The problem: Determine how many lines in the entries below contain "have", and output that number alone.

Records for processing:

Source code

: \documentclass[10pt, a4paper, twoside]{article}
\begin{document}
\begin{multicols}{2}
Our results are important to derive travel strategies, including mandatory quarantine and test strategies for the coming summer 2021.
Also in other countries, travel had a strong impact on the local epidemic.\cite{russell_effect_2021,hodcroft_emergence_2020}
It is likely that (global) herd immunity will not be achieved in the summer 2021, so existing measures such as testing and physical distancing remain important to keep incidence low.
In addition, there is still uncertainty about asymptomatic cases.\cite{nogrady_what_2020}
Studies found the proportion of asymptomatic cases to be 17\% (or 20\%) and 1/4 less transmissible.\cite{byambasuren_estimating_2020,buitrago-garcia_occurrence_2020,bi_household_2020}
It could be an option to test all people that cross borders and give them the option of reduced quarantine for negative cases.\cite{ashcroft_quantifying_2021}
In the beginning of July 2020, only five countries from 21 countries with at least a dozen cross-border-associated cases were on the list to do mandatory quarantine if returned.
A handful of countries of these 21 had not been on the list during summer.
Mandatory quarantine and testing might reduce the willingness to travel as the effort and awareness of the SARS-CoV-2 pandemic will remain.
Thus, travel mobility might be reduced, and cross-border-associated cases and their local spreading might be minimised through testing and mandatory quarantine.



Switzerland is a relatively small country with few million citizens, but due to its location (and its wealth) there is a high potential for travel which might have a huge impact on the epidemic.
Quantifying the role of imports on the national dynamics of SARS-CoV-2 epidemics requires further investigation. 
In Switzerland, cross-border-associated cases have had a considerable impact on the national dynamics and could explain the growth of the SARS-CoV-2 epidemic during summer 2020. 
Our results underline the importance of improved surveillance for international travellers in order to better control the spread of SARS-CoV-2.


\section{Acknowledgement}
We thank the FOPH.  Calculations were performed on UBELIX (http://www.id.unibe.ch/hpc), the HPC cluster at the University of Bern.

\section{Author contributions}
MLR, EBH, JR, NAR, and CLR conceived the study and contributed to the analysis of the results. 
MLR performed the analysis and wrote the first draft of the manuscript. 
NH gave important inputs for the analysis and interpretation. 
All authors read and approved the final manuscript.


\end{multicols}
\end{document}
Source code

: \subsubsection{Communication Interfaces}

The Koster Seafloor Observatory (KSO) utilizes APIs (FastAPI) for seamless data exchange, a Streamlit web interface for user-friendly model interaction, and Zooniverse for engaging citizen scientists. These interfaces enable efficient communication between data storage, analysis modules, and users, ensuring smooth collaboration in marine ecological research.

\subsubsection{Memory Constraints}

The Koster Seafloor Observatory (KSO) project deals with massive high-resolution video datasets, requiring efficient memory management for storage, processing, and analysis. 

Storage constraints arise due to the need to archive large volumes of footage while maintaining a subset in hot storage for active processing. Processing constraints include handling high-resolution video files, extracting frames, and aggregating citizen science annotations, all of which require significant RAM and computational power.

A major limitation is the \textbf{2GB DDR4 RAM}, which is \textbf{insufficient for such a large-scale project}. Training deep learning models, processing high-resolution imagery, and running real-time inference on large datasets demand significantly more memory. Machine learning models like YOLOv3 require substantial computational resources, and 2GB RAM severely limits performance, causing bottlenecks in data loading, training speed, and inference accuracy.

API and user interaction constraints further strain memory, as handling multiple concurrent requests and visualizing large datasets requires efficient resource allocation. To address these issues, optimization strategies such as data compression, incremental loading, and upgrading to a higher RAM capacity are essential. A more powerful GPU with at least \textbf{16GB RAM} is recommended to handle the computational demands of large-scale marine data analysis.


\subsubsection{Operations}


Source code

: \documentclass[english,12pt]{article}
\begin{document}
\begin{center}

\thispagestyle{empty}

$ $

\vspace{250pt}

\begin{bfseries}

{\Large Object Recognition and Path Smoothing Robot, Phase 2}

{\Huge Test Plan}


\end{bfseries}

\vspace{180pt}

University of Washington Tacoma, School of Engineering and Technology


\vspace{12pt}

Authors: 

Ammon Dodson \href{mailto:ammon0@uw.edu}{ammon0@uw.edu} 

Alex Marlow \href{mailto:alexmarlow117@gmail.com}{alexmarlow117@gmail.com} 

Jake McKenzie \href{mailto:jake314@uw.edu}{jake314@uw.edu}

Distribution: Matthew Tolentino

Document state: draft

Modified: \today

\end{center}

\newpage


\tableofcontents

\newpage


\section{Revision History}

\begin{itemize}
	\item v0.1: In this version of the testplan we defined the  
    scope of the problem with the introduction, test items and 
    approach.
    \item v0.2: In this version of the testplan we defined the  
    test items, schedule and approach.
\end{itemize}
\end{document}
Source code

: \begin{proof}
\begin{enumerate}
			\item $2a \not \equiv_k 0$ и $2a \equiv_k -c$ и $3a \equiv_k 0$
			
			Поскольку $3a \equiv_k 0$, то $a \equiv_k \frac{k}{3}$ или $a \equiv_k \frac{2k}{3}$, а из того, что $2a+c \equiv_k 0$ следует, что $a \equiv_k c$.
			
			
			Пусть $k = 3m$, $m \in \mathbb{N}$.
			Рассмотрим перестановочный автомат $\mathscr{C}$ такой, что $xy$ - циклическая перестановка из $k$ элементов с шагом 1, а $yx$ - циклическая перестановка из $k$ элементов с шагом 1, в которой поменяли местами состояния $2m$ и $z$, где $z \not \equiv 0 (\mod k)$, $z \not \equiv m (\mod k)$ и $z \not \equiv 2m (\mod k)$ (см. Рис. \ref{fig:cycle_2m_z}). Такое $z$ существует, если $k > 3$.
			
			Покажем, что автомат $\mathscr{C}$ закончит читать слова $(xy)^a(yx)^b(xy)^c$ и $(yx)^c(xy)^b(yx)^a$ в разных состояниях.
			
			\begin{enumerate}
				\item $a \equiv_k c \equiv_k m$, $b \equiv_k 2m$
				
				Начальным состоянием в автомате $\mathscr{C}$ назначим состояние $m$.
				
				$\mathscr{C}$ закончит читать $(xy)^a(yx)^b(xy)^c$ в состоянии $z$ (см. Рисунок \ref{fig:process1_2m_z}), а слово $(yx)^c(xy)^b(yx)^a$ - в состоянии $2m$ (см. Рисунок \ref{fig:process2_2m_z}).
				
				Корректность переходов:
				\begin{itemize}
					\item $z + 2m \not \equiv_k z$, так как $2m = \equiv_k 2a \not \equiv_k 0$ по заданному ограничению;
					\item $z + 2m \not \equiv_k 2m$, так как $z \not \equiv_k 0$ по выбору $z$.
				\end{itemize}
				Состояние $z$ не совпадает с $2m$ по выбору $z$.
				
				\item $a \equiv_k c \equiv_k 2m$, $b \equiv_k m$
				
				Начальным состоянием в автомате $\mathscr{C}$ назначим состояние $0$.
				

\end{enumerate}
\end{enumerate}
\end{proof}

Result of the task: 2